__Instructions for the task__. Write out, from the entries below, exactly the lines that run between the lines holding "NT Server Control Panel." and "synchronization event, you", inclusive, and stop there.

(Rendered images with source text)
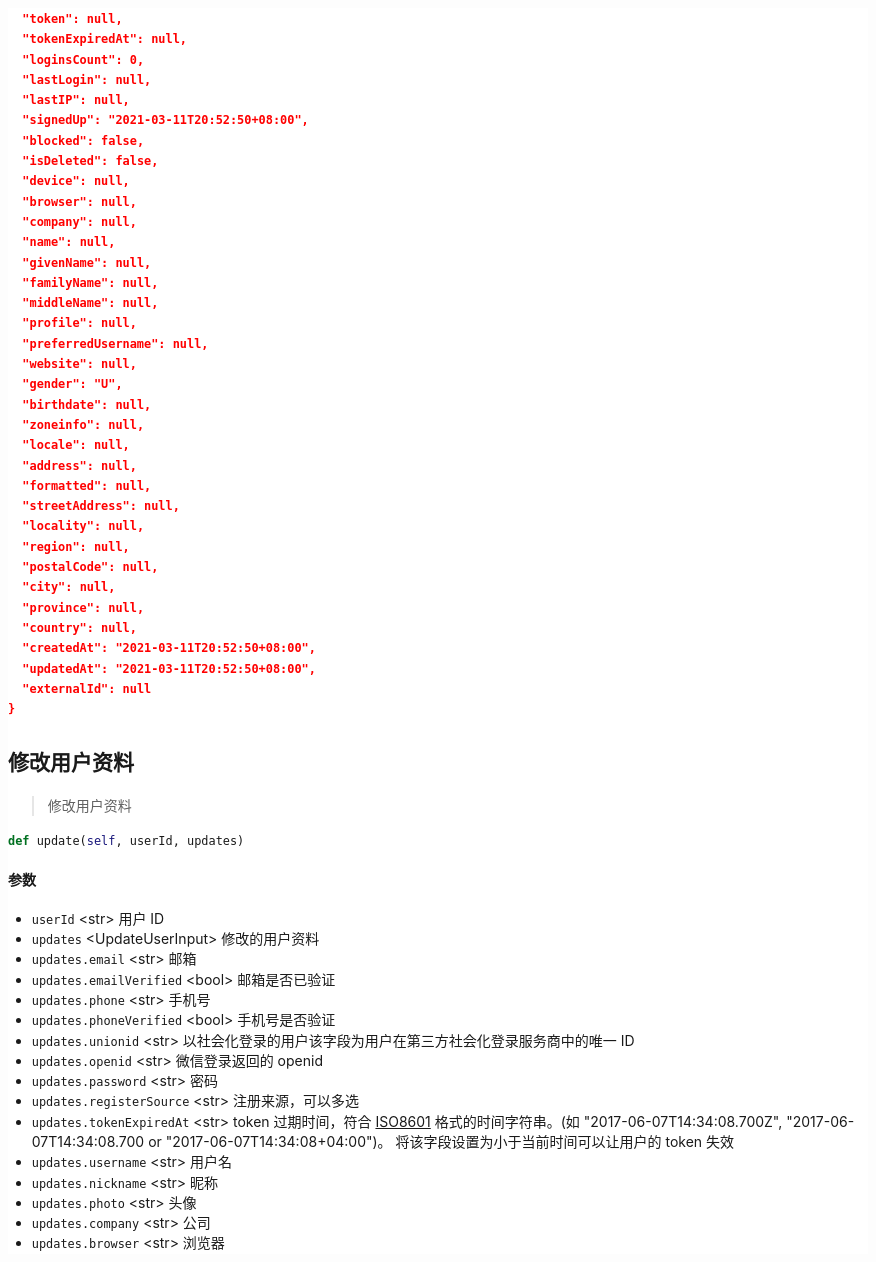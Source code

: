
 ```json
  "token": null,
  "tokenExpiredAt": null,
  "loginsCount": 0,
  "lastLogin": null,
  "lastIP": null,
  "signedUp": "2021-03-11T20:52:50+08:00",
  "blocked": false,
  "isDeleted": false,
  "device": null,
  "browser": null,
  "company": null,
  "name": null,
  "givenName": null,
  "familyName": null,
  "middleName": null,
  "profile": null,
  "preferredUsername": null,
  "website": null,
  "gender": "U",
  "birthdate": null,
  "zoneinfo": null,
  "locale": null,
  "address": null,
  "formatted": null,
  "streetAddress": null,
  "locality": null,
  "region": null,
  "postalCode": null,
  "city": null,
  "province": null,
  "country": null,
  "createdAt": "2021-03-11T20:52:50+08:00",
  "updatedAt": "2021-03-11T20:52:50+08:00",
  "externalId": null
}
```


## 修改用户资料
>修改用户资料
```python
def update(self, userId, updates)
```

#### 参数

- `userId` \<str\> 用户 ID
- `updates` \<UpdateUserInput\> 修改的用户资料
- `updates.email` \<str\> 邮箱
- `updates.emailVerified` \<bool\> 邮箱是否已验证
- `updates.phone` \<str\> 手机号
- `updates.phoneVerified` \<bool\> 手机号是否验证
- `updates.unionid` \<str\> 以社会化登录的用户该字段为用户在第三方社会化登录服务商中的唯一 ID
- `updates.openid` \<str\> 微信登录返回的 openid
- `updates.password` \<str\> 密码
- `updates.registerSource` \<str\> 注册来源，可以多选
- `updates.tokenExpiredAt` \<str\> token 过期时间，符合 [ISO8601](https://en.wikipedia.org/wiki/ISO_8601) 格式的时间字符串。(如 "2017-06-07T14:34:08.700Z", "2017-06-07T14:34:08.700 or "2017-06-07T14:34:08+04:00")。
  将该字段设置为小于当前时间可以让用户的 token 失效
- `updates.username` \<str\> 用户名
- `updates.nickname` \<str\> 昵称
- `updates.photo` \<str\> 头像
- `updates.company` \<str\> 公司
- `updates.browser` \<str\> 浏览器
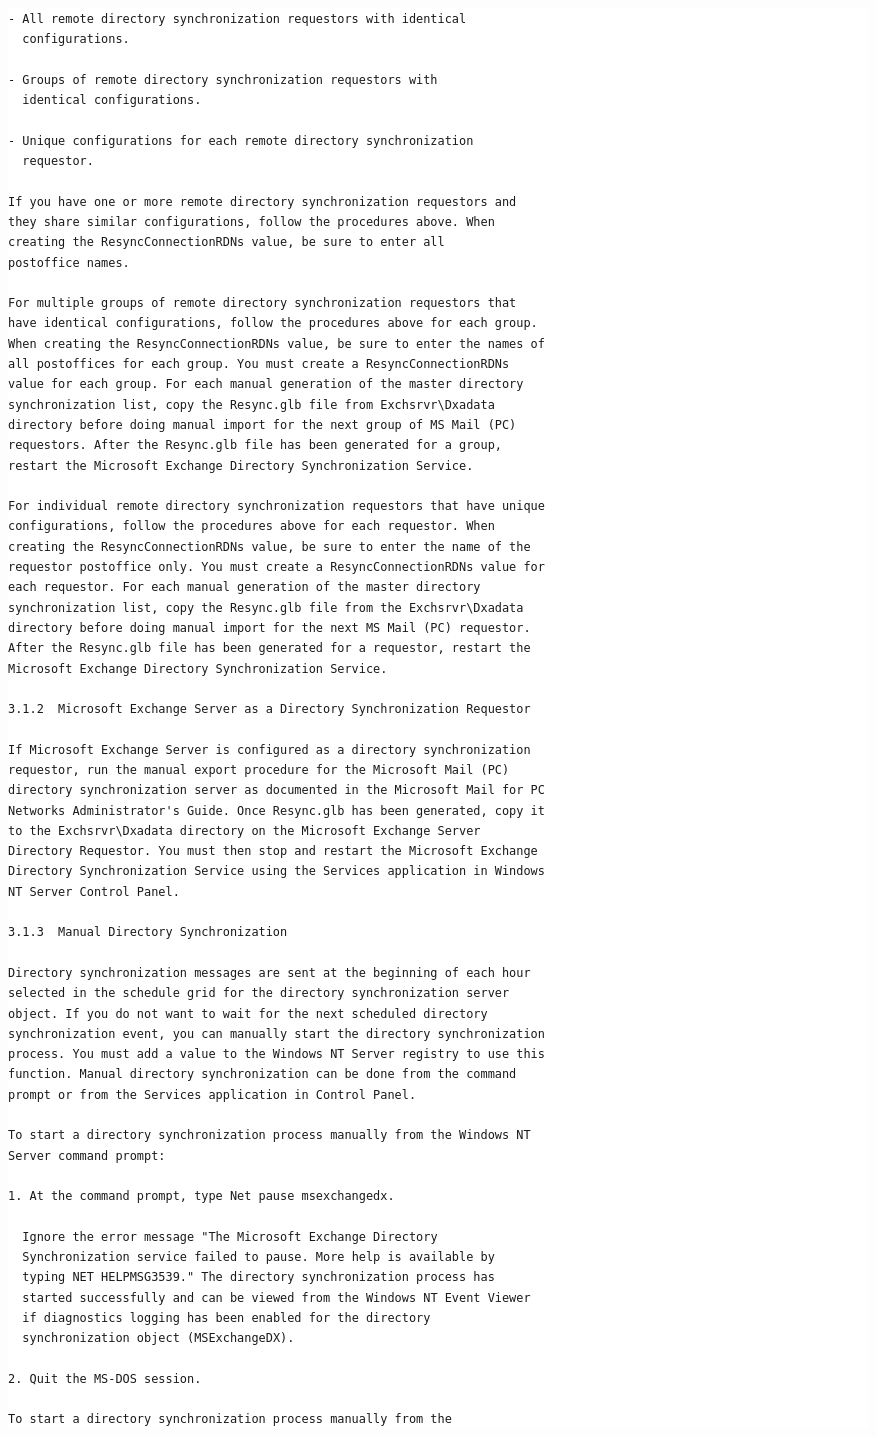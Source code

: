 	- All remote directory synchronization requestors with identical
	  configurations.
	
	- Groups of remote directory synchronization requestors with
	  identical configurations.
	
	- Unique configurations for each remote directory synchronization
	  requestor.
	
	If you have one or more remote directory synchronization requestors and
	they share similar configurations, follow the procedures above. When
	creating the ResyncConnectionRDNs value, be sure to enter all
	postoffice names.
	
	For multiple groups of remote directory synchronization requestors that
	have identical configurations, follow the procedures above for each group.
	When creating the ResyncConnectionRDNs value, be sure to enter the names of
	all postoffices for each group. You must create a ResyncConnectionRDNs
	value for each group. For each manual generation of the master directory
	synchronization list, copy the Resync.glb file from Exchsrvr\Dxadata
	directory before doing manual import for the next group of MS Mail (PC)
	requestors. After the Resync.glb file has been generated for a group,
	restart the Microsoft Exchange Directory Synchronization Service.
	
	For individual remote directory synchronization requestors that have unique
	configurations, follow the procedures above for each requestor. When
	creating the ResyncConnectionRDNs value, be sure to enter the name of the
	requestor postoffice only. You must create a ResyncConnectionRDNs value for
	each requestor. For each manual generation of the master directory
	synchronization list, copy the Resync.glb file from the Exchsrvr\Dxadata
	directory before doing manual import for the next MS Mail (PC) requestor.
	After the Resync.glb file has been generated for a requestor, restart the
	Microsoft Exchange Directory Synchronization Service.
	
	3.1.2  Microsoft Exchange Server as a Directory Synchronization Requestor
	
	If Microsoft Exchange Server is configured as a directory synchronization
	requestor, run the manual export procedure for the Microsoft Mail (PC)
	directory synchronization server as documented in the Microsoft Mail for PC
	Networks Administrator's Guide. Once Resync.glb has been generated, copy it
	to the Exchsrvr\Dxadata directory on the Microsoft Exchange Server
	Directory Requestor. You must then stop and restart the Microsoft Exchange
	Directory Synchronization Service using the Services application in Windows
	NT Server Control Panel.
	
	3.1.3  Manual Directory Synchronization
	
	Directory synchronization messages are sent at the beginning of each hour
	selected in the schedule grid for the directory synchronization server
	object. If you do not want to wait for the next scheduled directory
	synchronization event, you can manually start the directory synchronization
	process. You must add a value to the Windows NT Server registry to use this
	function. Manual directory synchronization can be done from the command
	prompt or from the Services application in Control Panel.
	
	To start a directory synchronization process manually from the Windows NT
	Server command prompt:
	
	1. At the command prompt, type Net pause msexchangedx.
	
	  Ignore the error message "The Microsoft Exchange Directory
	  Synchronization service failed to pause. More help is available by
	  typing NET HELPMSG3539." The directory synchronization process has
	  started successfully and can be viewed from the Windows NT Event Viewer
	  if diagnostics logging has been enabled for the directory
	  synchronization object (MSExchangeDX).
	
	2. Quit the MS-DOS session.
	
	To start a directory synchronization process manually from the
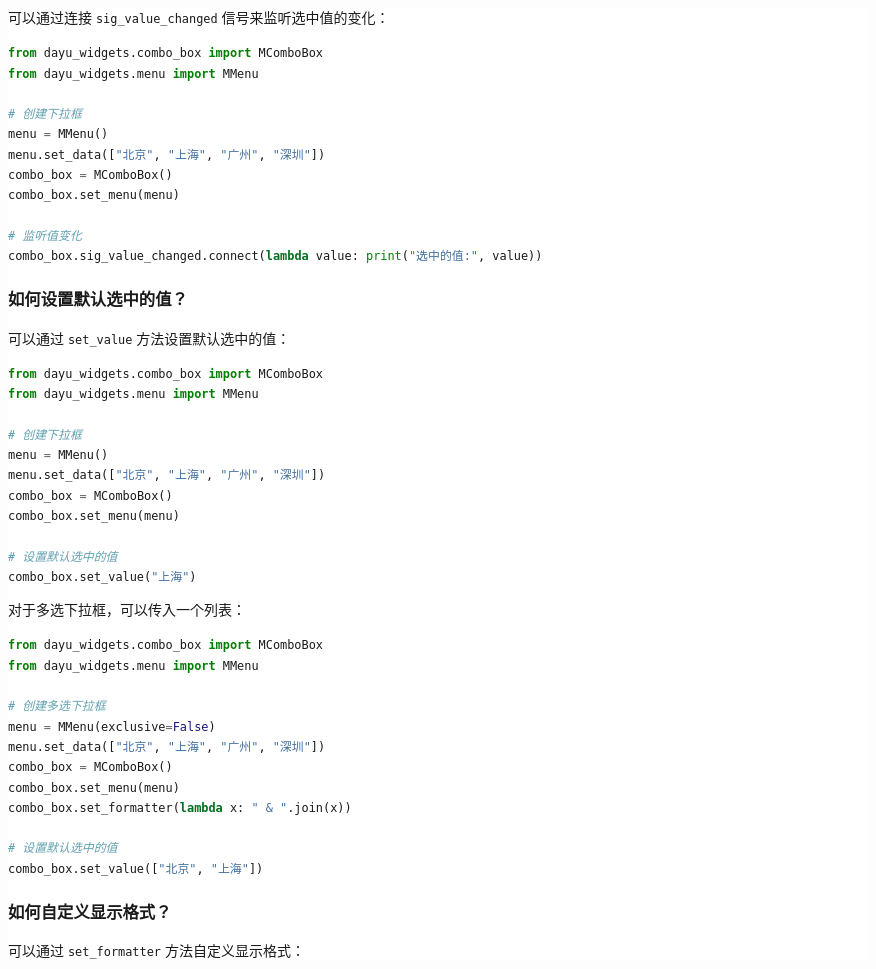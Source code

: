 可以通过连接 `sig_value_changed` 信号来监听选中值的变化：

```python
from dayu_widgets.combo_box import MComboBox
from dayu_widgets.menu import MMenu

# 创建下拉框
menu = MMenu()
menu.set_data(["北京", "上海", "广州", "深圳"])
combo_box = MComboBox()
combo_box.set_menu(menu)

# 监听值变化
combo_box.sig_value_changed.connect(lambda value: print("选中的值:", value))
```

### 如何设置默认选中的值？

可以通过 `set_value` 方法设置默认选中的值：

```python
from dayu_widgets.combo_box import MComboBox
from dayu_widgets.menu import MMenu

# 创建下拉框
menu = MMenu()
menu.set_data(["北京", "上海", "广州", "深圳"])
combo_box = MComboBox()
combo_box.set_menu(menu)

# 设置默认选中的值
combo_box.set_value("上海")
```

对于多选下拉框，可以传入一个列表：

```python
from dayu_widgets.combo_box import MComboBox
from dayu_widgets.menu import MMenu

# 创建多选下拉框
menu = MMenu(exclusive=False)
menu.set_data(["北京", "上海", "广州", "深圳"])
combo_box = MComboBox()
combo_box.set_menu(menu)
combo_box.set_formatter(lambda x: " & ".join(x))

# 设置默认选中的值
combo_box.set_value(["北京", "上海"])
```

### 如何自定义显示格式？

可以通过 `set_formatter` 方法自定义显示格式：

__Task solution__.
	NT Server Control Panel.
	
	3.1.3  Manual Directory Synchronization
	
	Directory synchronization messages are sent at the beginning of each hour
	selected in the schedule grid for the directory synchronization server
	object. If you do not want to wait for the next scheduled directory
	synchronization event, you can manually start the directory synchronization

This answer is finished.